All of lore.kernel.org
 help / color / mirror / Atom feed
From: Greg Kroah-Hartman <gregkh@linuxfoundation.org>
To: linux-kernel@vger.kernel.org
Cc: Greg Kroah-Hartman <gregkh@linuxfoundation.org>,
	stable@vger.kernel.org,
	Reinette Chatre <reinette.chatre@intel.com>,
	Xiaochen Shen <xiaochen.shen@intel.com>,
	Borislav Petkov <bp@suse.de>, Tony Luck <tony.luck@intel.com>,
	Thomas Gleixner <tglx@linutronix.de>,
	Sasha Levin <sashal@kernel.org>
Subject: [PATCH 4.19 04/70] x86/resctrl: Fix a deadlock due to inaccurate reference
Date: Mon,  3 Feb 2020 16:19:16 +0000	[thread overview]
Message-ID: <20200203161912.983146506@linuxfoundation.org> (raw)
In-Reply-To: <20200203161912.158976871@linuxfoundation.org>

From: Xiaochen Shen <xiaochen.shen@intel.com>

commit 334b0f4e9b1b4a1d475f803419d202f6c5e4d18e upstream.

There is a race condition which results in a deadlock when rmdir and
mkdir execute concurrently:

$ ls /sys/fs/resctrl/c1/mon_groups/m1/
cpus  cpus_list  mon_data  tasks

Thread 1: rmdir /sys/fs/resctrl/c1
Thread 2: mkdir /sys/fs/resctrl/c1/mon_groups/m1

3 locks held by mkdir/48649:
 #0:  (sb_writers#17){.+.+}, at: [<ffffffffb4ca2aa0>] mnt_want_write+0x20/0x50
 #1:  (&type->i_mutex_dir_key#8/1){+.+.}, at: [<ffffffffb4c8c13b>] filename_create+0x7b/0x170
 #2:  (rdtgroup_mutex){+.+.}, at: [<ffffffffb4a4389d>] rdtgroup_kn_lock_live+0x3d/0x70

4 locks held by rmdir/48652:
 #0:  (sb_writers#17){.+.+}, at: [<ffffffffb4ca2aa0>] mnt_want_write+0x20/0x50
 #1:  (&type->i_mutex_dir_key#8/1){+.+.}, at: [<ffffffffb4c8c3cf>] do_rmdir+0x13f/0x1e0
 #2:  (&type->i_mutex_dir_key#8){++++}, at: [<ffffffffb4c86d5d>] vfs_rmdir+0x4d/0x120
 #3:  (rdtgroup_mutex){+.+.}, at: [<ffffffffb4a4389d>] rdtgroup_kn_lock_live+0x3d/0x70

Thread 1 is deleting control group "c1". Holding rdtgroup_mutex,
kernfs_remove() removes all kernfs nodes under directory "c1"
recursively, then waits for sub kernfs node "mon_groups" to drop active
reference.

Thread 2 is trying to create a subdirectory "m1" in the "mon_groups"
directory.

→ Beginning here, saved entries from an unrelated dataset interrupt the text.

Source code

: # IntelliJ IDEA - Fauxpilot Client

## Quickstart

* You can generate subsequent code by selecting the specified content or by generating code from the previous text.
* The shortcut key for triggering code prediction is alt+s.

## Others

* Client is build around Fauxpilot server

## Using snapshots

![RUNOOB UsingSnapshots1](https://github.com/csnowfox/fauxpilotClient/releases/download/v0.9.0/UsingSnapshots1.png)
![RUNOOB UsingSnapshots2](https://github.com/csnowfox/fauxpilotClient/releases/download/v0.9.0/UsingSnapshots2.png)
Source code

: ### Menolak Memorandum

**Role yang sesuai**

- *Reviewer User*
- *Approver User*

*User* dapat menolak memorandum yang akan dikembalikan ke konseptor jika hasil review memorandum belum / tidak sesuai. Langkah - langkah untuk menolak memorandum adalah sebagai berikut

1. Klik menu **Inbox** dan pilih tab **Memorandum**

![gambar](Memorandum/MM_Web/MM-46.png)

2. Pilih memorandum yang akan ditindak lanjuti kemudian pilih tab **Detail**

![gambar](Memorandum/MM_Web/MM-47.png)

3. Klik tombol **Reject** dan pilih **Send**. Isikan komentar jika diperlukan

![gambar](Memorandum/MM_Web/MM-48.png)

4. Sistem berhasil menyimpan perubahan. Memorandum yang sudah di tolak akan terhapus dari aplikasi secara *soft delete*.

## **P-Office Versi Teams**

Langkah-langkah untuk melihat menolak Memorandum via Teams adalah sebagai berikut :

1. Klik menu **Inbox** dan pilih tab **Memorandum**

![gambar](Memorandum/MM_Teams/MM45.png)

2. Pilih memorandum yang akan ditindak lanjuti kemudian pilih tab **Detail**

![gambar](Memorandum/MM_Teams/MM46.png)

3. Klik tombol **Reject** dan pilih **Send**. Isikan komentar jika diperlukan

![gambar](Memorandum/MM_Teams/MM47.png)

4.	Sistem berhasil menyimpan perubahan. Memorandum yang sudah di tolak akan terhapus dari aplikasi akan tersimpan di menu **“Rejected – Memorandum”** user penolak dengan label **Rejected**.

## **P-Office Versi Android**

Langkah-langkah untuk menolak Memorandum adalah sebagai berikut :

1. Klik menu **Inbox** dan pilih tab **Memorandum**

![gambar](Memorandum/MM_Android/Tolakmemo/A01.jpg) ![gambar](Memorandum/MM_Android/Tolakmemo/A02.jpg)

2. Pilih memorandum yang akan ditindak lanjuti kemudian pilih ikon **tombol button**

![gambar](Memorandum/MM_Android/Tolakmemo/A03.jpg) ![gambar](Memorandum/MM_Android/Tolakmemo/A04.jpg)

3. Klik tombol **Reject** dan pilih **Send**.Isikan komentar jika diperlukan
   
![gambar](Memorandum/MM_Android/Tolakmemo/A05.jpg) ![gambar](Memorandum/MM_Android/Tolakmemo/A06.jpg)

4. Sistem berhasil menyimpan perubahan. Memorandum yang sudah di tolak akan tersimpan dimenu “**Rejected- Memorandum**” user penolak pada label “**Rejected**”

The wrapper kernfs_iop_mkdir() takes an active reference to
the "mon_groups" directory but the code drops the active reference to
the parent directory "c1" instead.

As a result, Thread 1 is blocked on waiting for active reference to drop
and never release rdtgroup_mutex, while Thread 2 is also blocked on
trying to get rdtgroup_mutex.

Thread 1 (rdtgroup_rmdir)   Thread 2 (rdtgroup_mkdir)
(rmdir /sys/fs/resctrl/c1)  (mkdir /sys/fs/resctrl/c1/mon_groups/m1)
-------------------------   -------------------------
                            kernfs_iop_mkdir
                              /*
                               * kn: "m1", parent_kn: "mon_groups",
                               * prgrp_kn: parent_kn->parent: "c1",
                               *
                               * "mon_groups", parent_kn->active++: 1
                               */
                              kernfs_get_active(parent_kn)
kernfs_iop_rmdir
  /* "c1", kn->active++ */
  kernfs_get_active(kn)

  rdtgroup_kn_lock_live
    atomic_inc(&rdtgrp->waitcount)
    /* "c1", kn->active-- */
    kernfs_break_active_protection(kn)
    mutex_lock

  rdtgroup_rmdir_ctrl
    free_all_child_rdtgrp
      sentry->flags = RDT_DELETED

    rdtgroup_ctrl_remove
      rdtgrp->flags = RDT_DELETED
      kernfs_get(kn)
      kernfs_remove(rdtgrp->kn)
        __kernfs_remove
          /* "mon_groups", sub_kn */
          atomic_add(KN_DEACTIVATED_BIAS, &sub_kn->active)
          kernfs_drain(sub_kn)
            /*
             * sub_kn->active == KN_DEACTIVATED_BIAS + 1,
             * waiting on sub_kn->active to drop, but it
             * never drops in Thread 2 which is blocked
             * on getting rdtgroup_mutex.
             */
Thread 1 hangs here ---->
            wait_event(sub_kn->active == KN_DEACTIVATED_BIAS)
            ...
                              rdtgroup_mkdir
                                rdtgroup_mkdir_mon(parent_kn, prgrp_kn)
                                  mkdir_rdt_prepare(parent_kn, prgrp_kn)
                                    rdtgroup_kn_lock_live(prgrp_kn)
                                      atomic_inc(&rdtgrp->waitcount)
                                      /*
                                       * "c1", prgrp_kn->active--
                                       *
                                       * The active reference on "c1" is
                                       * dropped, but not matching the
                                       * actual active reference taken
                                       * on "mon_groups", thus causing
                                       * Thread 1 to wait forever while
                                       * holding rdtgroup_mutex.
                                       */
                                      kernfs_break_active_protection(
                                                               prgrp_kn)
                                      /*
                                       * Trying to get rdtgroup_mutex
                                       * which is held by Thread 1.
                                       */
Thread 2 hangs here ---->             mutex_lock
                                      ...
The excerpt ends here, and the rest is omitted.